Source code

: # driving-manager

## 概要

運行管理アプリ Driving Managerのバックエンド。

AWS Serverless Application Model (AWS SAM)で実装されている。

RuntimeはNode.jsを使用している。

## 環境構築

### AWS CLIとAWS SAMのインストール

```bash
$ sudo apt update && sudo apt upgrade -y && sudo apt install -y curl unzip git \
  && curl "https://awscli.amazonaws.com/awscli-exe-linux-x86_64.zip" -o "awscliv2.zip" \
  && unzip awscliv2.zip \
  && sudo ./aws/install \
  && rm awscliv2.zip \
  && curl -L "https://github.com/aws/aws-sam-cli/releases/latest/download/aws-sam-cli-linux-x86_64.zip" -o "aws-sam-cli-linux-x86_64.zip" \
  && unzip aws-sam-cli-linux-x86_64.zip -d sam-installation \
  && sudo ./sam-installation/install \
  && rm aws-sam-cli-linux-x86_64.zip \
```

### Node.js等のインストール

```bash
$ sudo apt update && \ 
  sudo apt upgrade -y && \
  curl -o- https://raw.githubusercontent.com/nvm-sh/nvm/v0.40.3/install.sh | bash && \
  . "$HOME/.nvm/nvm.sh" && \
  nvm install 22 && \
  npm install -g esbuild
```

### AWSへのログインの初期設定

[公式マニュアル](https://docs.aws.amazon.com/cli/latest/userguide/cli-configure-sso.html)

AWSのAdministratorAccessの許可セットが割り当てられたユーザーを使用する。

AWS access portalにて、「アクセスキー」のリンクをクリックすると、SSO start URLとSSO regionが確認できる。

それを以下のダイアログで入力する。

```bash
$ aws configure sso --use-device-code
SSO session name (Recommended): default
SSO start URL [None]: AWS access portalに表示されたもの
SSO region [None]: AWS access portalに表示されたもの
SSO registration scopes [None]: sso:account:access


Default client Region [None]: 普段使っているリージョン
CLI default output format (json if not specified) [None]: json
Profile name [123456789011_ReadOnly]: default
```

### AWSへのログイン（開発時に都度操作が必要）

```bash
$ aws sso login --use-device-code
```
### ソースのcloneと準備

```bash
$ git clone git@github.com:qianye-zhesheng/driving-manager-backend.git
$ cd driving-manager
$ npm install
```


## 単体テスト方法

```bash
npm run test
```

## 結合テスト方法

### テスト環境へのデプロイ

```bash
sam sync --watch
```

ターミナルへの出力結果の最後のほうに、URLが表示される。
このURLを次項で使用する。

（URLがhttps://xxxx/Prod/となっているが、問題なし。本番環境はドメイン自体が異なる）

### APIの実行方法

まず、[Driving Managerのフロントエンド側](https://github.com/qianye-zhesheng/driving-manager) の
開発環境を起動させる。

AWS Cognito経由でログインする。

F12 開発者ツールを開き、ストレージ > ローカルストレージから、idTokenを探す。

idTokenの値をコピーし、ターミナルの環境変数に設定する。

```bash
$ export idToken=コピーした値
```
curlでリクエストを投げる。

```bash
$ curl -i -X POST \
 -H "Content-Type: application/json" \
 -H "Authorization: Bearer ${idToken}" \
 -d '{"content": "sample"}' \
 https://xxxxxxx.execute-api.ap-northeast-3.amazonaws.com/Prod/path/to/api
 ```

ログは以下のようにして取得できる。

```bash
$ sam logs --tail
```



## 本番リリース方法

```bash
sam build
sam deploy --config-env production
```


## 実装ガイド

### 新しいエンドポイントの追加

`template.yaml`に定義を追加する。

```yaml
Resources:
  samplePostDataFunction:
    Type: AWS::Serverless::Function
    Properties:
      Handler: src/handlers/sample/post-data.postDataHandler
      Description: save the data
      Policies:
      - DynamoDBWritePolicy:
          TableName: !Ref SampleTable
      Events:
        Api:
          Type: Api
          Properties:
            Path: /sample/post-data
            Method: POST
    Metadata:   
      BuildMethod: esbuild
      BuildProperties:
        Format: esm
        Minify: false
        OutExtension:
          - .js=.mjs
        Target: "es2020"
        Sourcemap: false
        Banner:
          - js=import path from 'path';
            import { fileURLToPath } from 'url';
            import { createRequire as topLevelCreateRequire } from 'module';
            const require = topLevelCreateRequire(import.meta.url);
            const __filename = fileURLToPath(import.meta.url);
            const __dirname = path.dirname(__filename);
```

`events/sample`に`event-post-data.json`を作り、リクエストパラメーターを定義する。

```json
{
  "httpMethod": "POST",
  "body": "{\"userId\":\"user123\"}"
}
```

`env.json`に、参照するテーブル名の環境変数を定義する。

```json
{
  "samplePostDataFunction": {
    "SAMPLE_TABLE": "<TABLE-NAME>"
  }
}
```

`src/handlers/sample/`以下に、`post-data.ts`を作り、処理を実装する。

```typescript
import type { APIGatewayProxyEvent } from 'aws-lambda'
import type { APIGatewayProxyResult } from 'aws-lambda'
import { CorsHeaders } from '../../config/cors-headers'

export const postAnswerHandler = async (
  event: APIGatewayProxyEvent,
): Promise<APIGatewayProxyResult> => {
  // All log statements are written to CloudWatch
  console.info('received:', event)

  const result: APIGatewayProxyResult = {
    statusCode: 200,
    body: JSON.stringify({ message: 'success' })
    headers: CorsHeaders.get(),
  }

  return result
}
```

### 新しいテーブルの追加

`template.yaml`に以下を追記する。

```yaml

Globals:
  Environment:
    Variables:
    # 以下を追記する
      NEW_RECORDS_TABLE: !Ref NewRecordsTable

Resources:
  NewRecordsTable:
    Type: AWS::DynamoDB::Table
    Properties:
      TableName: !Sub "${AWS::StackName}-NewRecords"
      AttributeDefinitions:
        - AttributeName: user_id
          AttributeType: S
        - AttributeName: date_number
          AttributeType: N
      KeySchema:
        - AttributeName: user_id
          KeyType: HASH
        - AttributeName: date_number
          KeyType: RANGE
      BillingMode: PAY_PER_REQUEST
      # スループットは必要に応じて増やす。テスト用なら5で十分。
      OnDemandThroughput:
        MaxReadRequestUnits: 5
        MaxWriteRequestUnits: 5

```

» **HOW TO COMPLETE THIS TASK**:
Show every line in the records above that contains the word "lambda".

» **PROBLEM SOLUTION**:
import type { APIGatewayProxyEvent } from 'aws-lambda'
import type { APIGatewayProxyResult } from 'aws-lambda'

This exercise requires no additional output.